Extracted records
◇ ◇ ◇ ◇ ◇ ◇ ◇

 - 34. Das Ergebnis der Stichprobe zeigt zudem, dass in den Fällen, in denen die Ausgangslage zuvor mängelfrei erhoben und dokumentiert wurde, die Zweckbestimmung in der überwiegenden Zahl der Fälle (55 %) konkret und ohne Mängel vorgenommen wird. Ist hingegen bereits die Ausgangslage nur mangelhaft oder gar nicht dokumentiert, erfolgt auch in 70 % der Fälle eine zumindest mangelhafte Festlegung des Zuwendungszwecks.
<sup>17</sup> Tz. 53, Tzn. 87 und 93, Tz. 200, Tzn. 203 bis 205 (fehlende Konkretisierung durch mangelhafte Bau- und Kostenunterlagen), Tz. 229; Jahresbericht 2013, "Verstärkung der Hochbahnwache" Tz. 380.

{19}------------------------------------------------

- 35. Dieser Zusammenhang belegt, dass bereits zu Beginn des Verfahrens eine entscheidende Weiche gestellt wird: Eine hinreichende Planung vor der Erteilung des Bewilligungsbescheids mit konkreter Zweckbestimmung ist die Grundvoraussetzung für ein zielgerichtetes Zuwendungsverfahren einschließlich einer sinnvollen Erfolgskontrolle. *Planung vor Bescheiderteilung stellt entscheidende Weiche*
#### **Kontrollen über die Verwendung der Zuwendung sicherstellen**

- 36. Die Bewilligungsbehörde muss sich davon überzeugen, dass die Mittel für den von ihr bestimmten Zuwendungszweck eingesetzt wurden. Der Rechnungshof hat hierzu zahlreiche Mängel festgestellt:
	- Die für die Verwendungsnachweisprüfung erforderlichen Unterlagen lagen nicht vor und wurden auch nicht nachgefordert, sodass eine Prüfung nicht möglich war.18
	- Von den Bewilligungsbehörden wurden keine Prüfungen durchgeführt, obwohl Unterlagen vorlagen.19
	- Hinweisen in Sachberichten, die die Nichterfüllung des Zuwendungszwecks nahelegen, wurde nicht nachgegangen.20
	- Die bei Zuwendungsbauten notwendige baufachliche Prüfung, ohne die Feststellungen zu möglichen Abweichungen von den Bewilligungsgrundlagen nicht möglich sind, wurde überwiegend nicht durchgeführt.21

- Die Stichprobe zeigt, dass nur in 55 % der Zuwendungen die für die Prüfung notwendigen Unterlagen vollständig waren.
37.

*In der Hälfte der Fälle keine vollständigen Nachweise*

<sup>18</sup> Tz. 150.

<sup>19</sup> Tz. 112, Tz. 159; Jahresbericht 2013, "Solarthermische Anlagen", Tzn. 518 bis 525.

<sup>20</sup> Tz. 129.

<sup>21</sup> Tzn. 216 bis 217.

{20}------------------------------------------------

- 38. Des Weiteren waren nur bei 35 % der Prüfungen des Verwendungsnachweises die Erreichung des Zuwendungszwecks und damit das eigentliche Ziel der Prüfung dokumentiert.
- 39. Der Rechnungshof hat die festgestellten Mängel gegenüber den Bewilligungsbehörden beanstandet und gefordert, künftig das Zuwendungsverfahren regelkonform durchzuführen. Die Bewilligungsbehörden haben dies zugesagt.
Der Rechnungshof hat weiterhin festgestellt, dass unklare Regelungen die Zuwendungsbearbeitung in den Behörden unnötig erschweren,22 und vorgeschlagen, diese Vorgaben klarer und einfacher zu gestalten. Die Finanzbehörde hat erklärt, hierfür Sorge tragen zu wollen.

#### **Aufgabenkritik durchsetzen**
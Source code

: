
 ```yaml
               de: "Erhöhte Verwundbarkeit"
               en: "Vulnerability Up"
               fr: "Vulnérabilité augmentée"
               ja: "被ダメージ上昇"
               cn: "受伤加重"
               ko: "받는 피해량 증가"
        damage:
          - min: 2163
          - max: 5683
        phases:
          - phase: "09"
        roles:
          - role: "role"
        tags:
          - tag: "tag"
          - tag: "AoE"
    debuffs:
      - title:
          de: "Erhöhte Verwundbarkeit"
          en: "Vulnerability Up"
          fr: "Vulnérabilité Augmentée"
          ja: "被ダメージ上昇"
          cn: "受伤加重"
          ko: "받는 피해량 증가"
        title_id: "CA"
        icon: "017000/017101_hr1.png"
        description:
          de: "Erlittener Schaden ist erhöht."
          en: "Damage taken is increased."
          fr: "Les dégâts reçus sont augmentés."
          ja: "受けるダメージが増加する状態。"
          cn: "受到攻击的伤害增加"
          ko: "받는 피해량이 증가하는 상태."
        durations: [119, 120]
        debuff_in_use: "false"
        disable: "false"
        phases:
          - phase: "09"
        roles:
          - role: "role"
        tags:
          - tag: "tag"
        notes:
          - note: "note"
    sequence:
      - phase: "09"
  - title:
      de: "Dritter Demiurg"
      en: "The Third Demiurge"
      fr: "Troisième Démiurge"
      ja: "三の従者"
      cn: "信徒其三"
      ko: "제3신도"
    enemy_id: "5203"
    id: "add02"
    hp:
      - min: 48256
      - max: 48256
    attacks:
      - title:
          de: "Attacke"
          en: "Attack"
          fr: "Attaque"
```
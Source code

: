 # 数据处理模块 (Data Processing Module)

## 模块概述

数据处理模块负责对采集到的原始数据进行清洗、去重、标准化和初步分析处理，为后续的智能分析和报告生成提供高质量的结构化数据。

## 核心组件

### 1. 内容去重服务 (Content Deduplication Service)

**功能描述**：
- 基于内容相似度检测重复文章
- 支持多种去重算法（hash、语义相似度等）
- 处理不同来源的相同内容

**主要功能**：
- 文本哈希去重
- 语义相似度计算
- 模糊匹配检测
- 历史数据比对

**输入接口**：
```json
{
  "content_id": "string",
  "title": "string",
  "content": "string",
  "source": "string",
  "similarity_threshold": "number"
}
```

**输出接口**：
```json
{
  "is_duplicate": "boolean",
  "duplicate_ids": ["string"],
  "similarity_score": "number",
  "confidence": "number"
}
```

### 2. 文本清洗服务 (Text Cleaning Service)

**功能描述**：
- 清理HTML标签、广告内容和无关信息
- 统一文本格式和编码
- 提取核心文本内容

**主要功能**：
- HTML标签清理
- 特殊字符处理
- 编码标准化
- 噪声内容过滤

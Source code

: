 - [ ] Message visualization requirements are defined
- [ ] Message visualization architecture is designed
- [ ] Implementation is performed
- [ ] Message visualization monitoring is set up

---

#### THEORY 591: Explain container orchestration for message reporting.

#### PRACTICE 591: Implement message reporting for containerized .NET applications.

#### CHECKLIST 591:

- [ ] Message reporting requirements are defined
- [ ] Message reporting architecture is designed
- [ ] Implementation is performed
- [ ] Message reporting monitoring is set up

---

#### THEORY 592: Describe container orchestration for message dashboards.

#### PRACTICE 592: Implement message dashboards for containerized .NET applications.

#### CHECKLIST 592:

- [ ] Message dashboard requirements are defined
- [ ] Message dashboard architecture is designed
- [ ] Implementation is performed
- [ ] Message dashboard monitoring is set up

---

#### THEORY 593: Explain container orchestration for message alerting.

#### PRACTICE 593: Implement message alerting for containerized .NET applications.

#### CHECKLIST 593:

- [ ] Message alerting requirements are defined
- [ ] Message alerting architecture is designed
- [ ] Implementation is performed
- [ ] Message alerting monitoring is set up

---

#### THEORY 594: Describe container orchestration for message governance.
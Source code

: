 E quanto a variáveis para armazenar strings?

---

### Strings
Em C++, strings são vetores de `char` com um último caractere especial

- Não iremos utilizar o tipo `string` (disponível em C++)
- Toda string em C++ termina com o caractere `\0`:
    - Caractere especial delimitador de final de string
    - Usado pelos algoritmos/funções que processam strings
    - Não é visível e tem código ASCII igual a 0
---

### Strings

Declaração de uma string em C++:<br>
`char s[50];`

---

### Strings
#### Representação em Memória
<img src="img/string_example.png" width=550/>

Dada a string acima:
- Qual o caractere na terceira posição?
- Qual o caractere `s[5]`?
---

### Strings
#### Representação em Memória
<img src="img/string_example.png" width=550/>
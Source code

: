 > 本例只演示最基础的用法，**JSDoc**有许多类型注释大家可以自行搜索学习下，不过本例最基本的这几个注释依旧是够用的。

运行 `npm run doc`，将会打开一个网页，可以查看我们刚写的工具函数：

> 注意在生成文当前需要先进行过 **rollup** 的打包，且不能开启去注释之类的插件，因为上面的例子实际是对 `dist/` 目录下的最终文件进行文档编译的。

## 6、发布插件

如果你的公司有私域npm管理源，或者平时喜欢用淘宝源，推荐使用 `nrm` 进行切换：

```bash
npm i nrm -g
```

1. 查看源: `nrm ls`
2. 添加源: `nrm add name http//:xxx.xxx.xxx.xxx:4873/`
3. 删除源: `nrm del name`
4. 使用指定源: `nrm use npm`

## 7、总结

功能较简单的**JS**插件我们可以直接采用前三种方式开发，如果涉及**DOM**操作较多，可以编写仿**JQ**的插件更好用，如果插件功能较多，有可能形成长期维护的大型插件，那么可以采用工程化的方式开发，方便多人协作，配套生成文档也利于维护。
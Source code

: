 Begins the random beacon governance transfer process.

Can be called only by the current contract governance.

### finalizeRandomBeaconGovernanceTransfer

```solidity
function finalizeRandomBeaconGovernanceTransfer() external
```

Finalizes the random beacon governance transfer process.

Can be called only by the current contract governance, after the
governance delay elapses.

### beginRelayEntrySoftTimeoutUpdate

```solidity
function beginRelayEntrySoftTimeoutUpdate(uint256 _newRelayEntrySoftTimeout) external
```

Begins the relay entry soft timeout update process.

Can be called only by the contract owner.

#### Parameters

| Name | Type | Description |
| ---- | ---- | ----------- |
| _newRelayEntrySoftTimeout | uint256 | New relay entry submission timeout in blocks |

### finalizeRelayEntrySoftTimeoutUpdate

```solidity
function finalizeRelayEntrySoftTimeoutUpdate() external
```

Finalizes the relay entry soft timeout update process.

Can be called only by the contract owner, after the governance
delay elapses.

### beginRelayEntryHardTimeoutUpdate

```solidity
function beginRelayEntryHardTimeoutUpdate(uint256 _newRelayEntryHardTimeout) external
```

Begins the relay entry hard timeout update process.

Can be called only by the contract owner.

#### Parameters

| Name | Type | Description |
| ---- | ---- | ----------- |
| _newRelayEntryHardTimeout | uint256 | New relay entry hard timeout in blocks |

◇ ◇ ◇ ◇ ◇ ◇ ◇

What is being asked :: In the records above, locate the lines holding the word "Begins". Copy each of them.

Completed task ::
: Begins the random beacon governance transfer process.
Begins the relay entry soft timeout update process.
Begins the relay entry hard timeout update process.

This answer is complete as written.